# vegas indoor



## dwagoner (Sep 27, 2007)

you should do well if your average is 295s, all depends how you will fall in the flights, you can be in top 3 or bottom of a flight, you never know. but vegas rocks youll love it! im glad its close to me as i go every year now after getting into indoor few years ago.

with having a 2.30 time limit you may wanna shoot and use timers, that way you can get used to that time if you dont shoot with that time limit already. and you will shoot top and bottom of target, on the switch theres always someone that forgets and shoots wrong target, maybe practice that too. GL


----------



## indiana35 (Jun 21, 2006)

check out www.archerylessonsonline.com It is hosted by Adam Guggisberg who is a great shooter and coach in his own right. For members we have a weekly online league going on. Shoot your score and e-mail a picture of the target in. All different skill levels, but everyone is encouraging and sharing information. I think membership is $13.95 a month (?), but has been well worth it.


----------



## blueglide1 (Jun 29, 2006)

Concentrate on the super Xs.If you try to hit those the tens will come easier.Aim small,miss small. Make thirty good shots.A normal pace and you will still have plenty time for a let down during the time limit.Just dont daudle around,stay focused on the task at hand and make good shots.


----------



## daniel22 (Nov 23, 2010)

ok and whats a good set up as far as rest arrows and scope???


----------



## blueglide1 (Jun 29, 2006)

Everyones different in what they shoot and like.My personal set up is a wide blade rest and Carbon express X Jammer 27s.30in long with 230grn heads and four inch straight fletch offset feathers.alot of guys run small vanes but I prefer feathers.I have a Specialty Archery 1,5/8 scope housing and an 8x lens with a #3 clarifier red..Most cant handle that kind of power in a lens.If you are starting out I would try a 4x.My bow is a Hoyt Contender Elite at 57 lbs.


----------



## NEVADAPRO (Jul 5, 2007)

Shoot 30, one arrow tournaments!
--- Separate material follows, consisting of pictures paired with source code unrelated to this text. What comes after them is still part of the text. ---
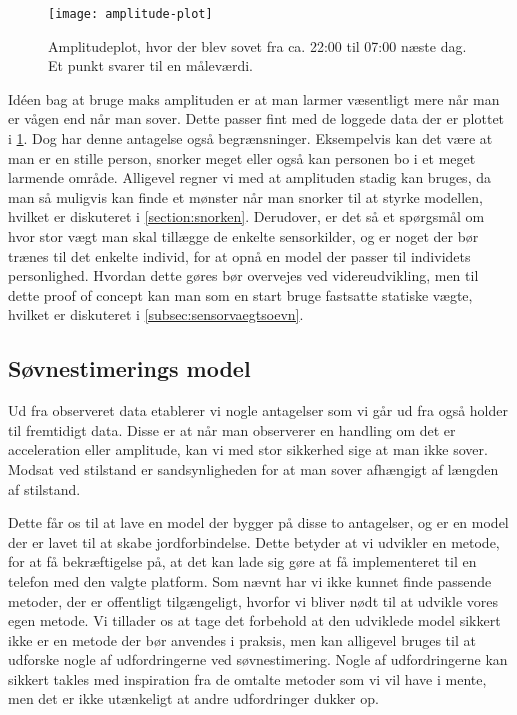 \begin{figure}[h]
	\centering
	\texttt{[image: amplitude-plot]}
	\caption{Amplitudeplot, hvor der blev sovet fra ca. 22:00 til 07:00 næste dag. Et punkt svarer til en måleværdi.}\label{fig:amplplot}
\end{figure}

Idéen bag at bruge maks amplituden er at man larmer væsentligt mere når man er vågen end når man sover.
Dette passer fint med de loggede data der er plottet i \cref{fig:amplplot}.
Dog har denne antagelse også begrænsninger.
Eksempelvis kan det være at man er en stille person, snorker meget eller også kan personen bo i et meget larmende område.
Alligevel regner vi med at amplituden stadig kan bruges, da man så muligvis kan finde et mønster når man snorker til at styrke modellen, hvilket er diskuteret i \cref{section:snorken}.
Derudover, er det så et spørgsmål om hvor stor vægt man skal tillægge de enkelte sensorkilder, og er noget der bør trænes til det enkelte individ, for at opnå en model der passer til individets personlighed.
Hvordan dette gøres bør overvejes ved videreudvikling, men til dette proof of concept kan man som en start bruge fastsatte statiske vægte, hvilket er diskuteret i \cref{subsec:sensorvaegtsoevn}.

\subsection{Søvnestimerings model}
Ud fra observeret data etablerer vi nogle antagelser som vi går ud fra også holder til fremtidigt data.
Disse er at når man observerer en handling om det er acceleration eller amplitude, kan vi med stor sikkerhed sige at man ikke sover.
Modsat ved stilstand er sandsynligheden for at man sover afhængigt af længden af stilstand.

Dette får os til at lave en model der bygger på disse to antagelser, og er en model der er lavet til at skabe jordforbindelse.
Dette betyder at vi udvikler en metode, for at få bekræftigelse på, at det kan lade sig gøre at få implementeret til en telefon med den valgte platform.
Som nævnt har vi ikke kunnet finde passende metoder, der er offentligt tilgængeligt, hvorfor vi bliver nødt til at udvikle vores egen metode.
Vi tillader os at tage det forbehold at den udviklede model sikkert ikke er en metode der bør anvendes i praksis, men kan alligevel bruges til at udforske nogle af udfordringerne ved søvnestimering.
Nogle af udfordringerne kan sikkert takles med inspiration fra de omtalte metoder som vi vil have i mente, men det er ikke utænkeligt at andre udfordringer dukker op.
This is a big tournament and you will be on the line with hundreds of shooters, so stay in your lane and your lane only. Meaning, don't worry about the people around you. You can only control you and the arrow you are about to shoot. You have no control over the arrows you have already shot, good or bad and no control over the arrows in your quiver. Keep all of your concentration on the arrow you have loaded and are ready to shoot and follow your shot sequence to the letter on every shot. And remember...it's not life or death! It's an archery tournament....have fun and stay relaxed!!!


----------